School of Computer Science and Engineering, Nanjing University of Science and Technology, Xiaolingwei 200, Nanjing 210094, China.
J Comput Chem. 2013 Apr 30;34(11):974-85. doi: 10.1002/jcc.23219. Epub 2013 Jan 3.
Understanding the interactions between proteins and ligands is critical for protein function annotations and drug discovery. We report a new sequence-based template-free predictor (TargetATPsite) to identify the Adenosine-5'-triphosphate (ATP) binding sites with machine-learning approaches. Two steps are implemented in TargetATPsite: binding residues and pockets predictions, respectively. To predict the binding residues, a novel image sparse representation technique is proposed to encode residue evolution information treated as the input features.

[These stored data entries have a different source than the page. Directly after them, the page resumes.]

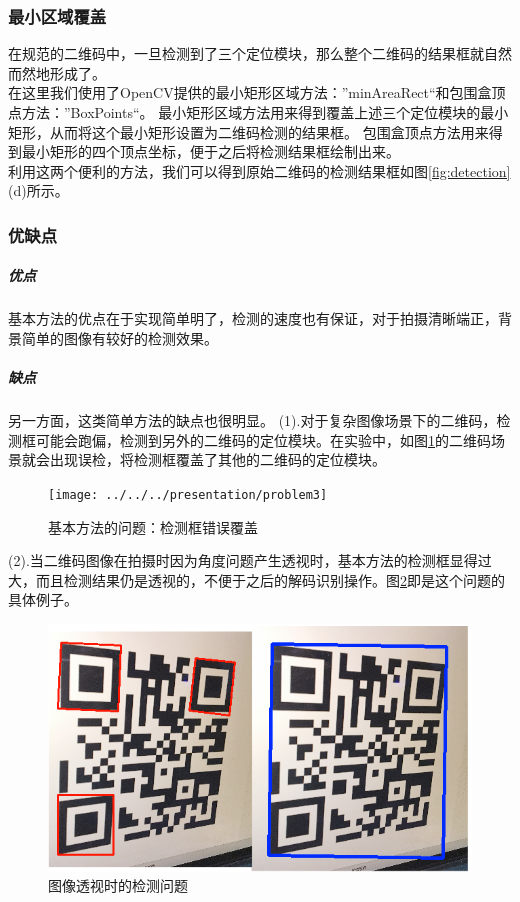 \subsubsection{最小区域覆盖}
在规范的二维码中，一旦检测到了三个定位模块，那么整个二维码的结果框就自然而然地形成了。\\
在这里我们使用了OpenCV提供的最小矩形区域方法：”minAreaRect“和包围盒顶点方法：”BoxPoints“。
最小矩形区域方法用来得到覆盖上述三个定位模块的最小矩形，从而将这个最小矩形设置为二维码检测的结果框。
包围盒顶点方法用来得到最小矩形的四个顶点坐标，便于之后将检测结果框绘制出来。\\
利用这两个便利的方法，我们可以得到原始二维码的检测结果框如图\ref{fig:detection}(d)所示。
\subsubsection{优缺点}
\subparagraph{优点}
基本方法的优点在于实现简单明了，检测的速度也有保证，对于拍摄清晰端正，背景简单的图像有较好的检测效果。
\subparagraph{缺点}
另一方面，这类简单方法的缺点也很明显。
(1).对于复杂图像场景下的二维码，检测框可能会跑偏，检测到另外的二维码的定位模块。在实验中，如图\ref{fig:problem1}的二维码场景就会出现误检，将检测框覆盖了其他的二维码的定位模块。
\begin{figure}[h]
\centering
\texttt{[image: ../../../presentation/problem3]}
\caption[problem1]{基本方法的问题：检测框错误覆盖}
\label{fig:problem1}
\end{figure}
(2).当二维码图像在拍摄时因为角度问题产生透视时，基本方法的检测框显得过大，而且检测结果仍是透视的，不便于之后的解码识别操作。图\ref{fig:perspectiveproblem}即是这个问题的具体例子。
\begin{figure}[h]
\centering
\includegraphics[width=0.9\linewidth]{perspective_problem}
\caption[problem2]{图像透视时的检测问题}
\label{fig:perspectiveproblem}
\end{figure}
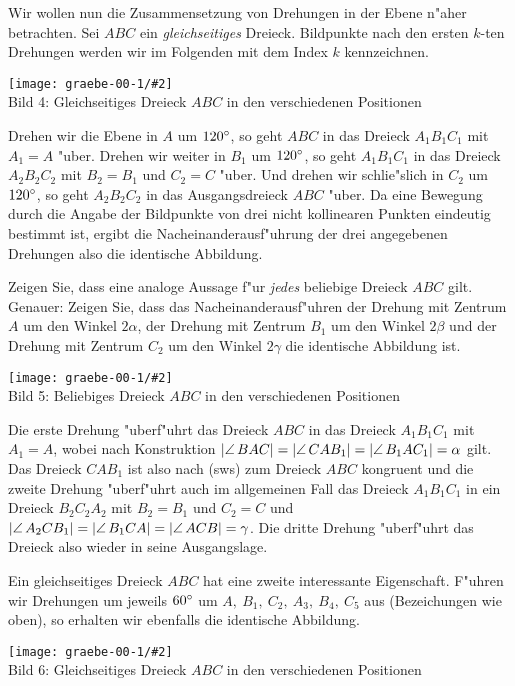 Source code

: \documentclass[11pt]{article}
\newcommand{\Bild}[3]{
\begin{center}
\texttt{[image: graebe-00-1/\#2]}\nopagebreak\\[12pt] #3
\end{center}
}
\begin{document}
Wir wollen nun die Zusammensetzung von Drehungen in der Ebene n"aher
betrachten. Sei $ABC$ ein {\em gleichseitiges} Dreieck. Bildpunkte nach den
ersten $k$-ten Drehungen werden wir im Folgenden mit dem Index $k$
kennzeichnen.

\Bild{width=12cm}{Bild4}{Bild 4: Gleichseitiges Dreieck $ABC$ in
den verschiedenen Positionen}

Drehen wir die Ebene in $A$ um $120^{\circ}$, so geht $ABC$ in das Dreieck
$A_1B_1C_1$ mit $A_1=A$ "uber.  Drehen wir weiter in $B_1$ um $120^{\circ}$, so
geht $A_1B_1C_1$ in das Dreieck $A_2B_2C_2$ mit $B_2=B_1$ und $C_2=C$ "uber.
Und drehen wir schlie"slich in $C_2$ um $120^{\circ}$, so geht $A_2B_2C_2$ in das
Ausgangsdreieck $ABC$ "uber. Da eine Bewegung durch die Angabe der Bildpunkte
von drei nicht kollinearen Punkten eindeutig bestimmt ist, ergibt die
Nacheinanderausf"uhrung der drei angegebenen Drehungen also die identische
Abbildung.

\begin{aufgabe}
  Zeigen Sie, dass eine analoge Aussage f"ur {\em jedes} beliebige Dreieck
  $ABC$ gilt. Genauer: Zeigen Sie, dass das Nacheinanderausf"uhren der Drehung
  mit Zentrum $A$ um den Winkel $2\alpha$, der Drehung mit Zentrum $B_1$ um
  den Winkel $2\beta$ und der Drehung mit Zentrum $C_2$ um den Winkel
  $2\gamma$ die identische Abbildung ist.
\end{aufgabe}

\Bild{width=12cm}{Bild5}{Bild 5: Beliebiges Dreieck $ABC$ in den
verschiedenen Positionen}

Die erste Drehung "uberf"uhrt das Dreieck $ABC$ in das Dreieck $A_1B_1C_1$ mit
$A_1=A$, wobei nach Konstruktion $\mangle{BAC}= \mangle{CAB_1}=
\mangle{B_1AC_1} =\alpha$ gilt. Das Dreieck $CAB_1$ ist also nach (sws) zum
Dreieck $ABC$ kongruent und die zweite Drehung "uberf"uhrt auch im allgemeinen
Fall das Dreieck $A_1B_1C_1$ in ein Dreieck $B_2C_2A_2$ mit $B_2=B_1$ und
$C_2=C$ und $\mangle{A_2CB_1}= \mangle{B_1CA}= \mangle{ACB} =\gamma$.  Die
dritte Drehung "uberf"uhrt das Dreieck also wieder in seine Ausgangslage.
\medskip

Ein gleichseitiges Dreieck $ABC$ hat eine zweite interessante Eigenschaft.
F"uhren wir Drehungen um jeweils $60^{\circ}$ um $A,\ B_1,\ C_2,\ A_3,\ B_4,\ 
C_5$ aus (Bezeichungen wie oben), so erhalten wir ebenfalls die identische
Abbildung.

\Bild{width=12cm}{Bild6}{Bild 6: Gleichseitiges Dreieck $ABC$ in den
  verschiedenen Positionen}
\end{document}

An ensemble classifier constructed based on support vector machines (SVM) from multiple random under-samplings is used as the prediction model, which is effective for dealing with imbalance phenomenon between the positive and negative training samples. Compared with the existing ATP-specific sequence-based predictors, TargetATPsite is featured by the second step of possessing the capability of further identifying the binding pockets from the predicted binding residues through a spatial clustering algorithm. Experimental results on three benchmark datasets demonstrate the efficacy of TargetATPsite.

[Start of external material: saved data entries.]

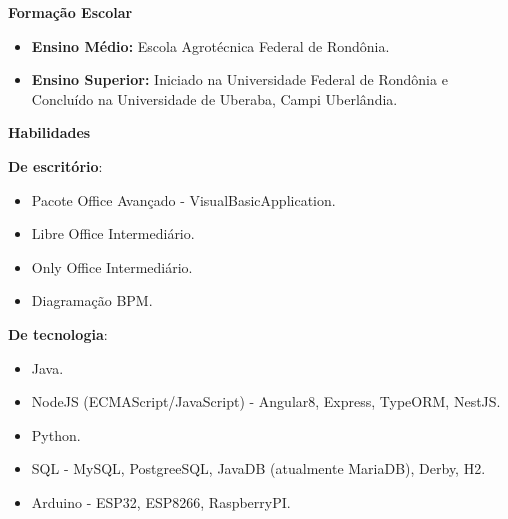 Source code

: \documentclass[12pt,a4paper,oneside,sumario=tradicional,brazil]{abntex2}
\begin{document}
\begin{center}
	\textbf{{\Large Formação Escolar}} \\
\end{center}
\begin{itemize}
	\item \textbf{Ensino Médio:} Escola Agrotécnica Federal de Rondônia. \\
	\vspace{-1cm}
	\item \textbf{Ensino Superior:} Iniciado na Universidade Federal de Rondônia e Concluído na Universidade de Uberaba, Campi Uberlândia. \\
\end{itemize}

\begin{center}
	\textbf{{\Large Habilidades}} \\
\end{center}
	\textbf{De escritório}: \\
	\vspace{-1cm}
\begin{itemize}
	\item Pacote Office Avançado - VisualBasicApplication. \\
	\vspace{-1cm}
	\item Libre Office Intermediário. \\
	\vspace{-1cm}
	\item Only Office Intermediário. \\
	\vspace{-1cm}
	\item Diagramação BPM. \\
\end{itemize}
	\textbf{De tecnologia}: \\
	\vspace{-1cm}
\begin{itemize}
	\item Java. \\
	\vspace{-1cm}
	\item NodeJS (ECMAScript/JavaScript) - Angular8, Express, TypeORM, NestJS. \\
	\vspace{-1cm}
	\item Python. \\
	\vspace{-1cm}
	\item SQL - MySQL, PostgreeSQL, JavaDB (atualmente MariaDB), Derby, H2. \\
	\vspace{-1cm}
	\item Arduino - ESP32, ESP8266, RaspberryPI. \\
\end{itemize}
\end{document}
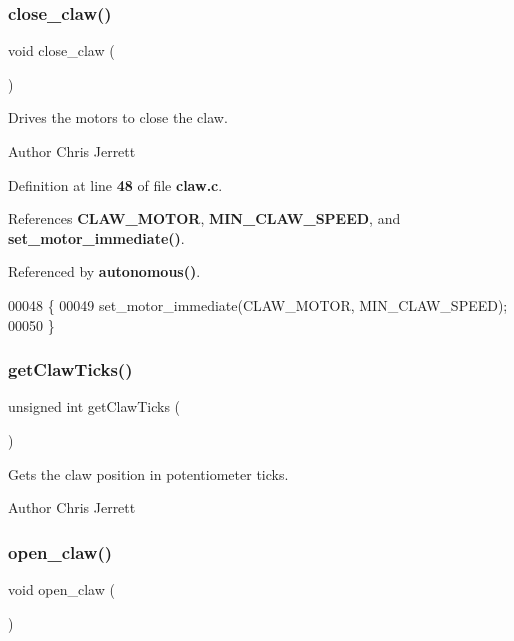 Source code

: \subsubsection{close\+\_\+claw()}
{\footnotesize\ttfamily void close\+\_\+claw (\begin{DoxyParamCaption}{ }\end{DoxyParamCaption})}



Drives the motors to close the claw. 

\begin{DoxyAuthor}{Author}
Chris Jerrett 
\end{DoxyAuthor}


Definition at line \textbf{ 48} of file \textbf{ claw.\+c}.



References \textbf{ C\+L\+A\+W\+\_\+\+M\+O\+T\+OR}, \textbf{ M\+I\+N\+\_\+\+C\+L\+A\+W\+\_\+\+S\+P\+E\+ED}, and \textbf{ set\+\_\+motor\+\_\+immediate()}.



Referenced by \textbf{ autonomous()}.


\begin{DoxyCode}
00048                   \{
00049   set_motor_immediate(CLAW_MOTOR, MIN_CLAW_SPEED);
00050 \}
\end{DoxyCode}
\mbox{\label{claw_8h_addd2004effae7c94400aed1fe6a90ead}} 
\subsubsection{get\+Claw\+Ticks()}
{\footnotesize\ttfamily unsigned int get\+Claw\+Ticks (\begin{DoxyParamCaption}{ }\end{DoxyParamCaption})}



Gets the claw position in potentiometer ticks. 

\begin{DoxyAuthor}{Author}
Chris Jerrett 
\end{DoxyAuthor}
\mbox{\label{claw_8h_a03023ca28f671b9fa7bac07782ccd8c1}} 
\subsubsection{open\+\_\+claw()}
{\footnotesize\ttfamily void open\+\_\+claw (\begin{DoxyParamCaption}{ }\end{DoxyParamCaption})}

了解蛋白质和配体之间的相互作用对于蛋白质功能注释和药物发现至关重要。我们报告了一种新的基于序列的无模板预测器(TargetATPsite),该预测器采用机器学习方法来识别腺苷-5'-三磷酸(ATP)结合位点。TargetATPsite 包括两个步骤:分别是结合残基和口袋预测。为了预测结合残基,我们提出了一种新的图像稀疏表示技术,将残基进化信息作为输入特征进行编码。基于支持向量机(SVM)的集成分类器从多个随机欠采样中构建,用作预测模型,这对于处理正负训练样本之间的不平衡现象非常有效。与现有的基于 ATP 的序列预测器相比,TargetATPsite 的特点在于第二步具有通过空间聚类算法从预测的结合残基中进一步识别结合口袋的能力。在三个基准数据集上的实验结果证明了 TargetATPsite 的有效性。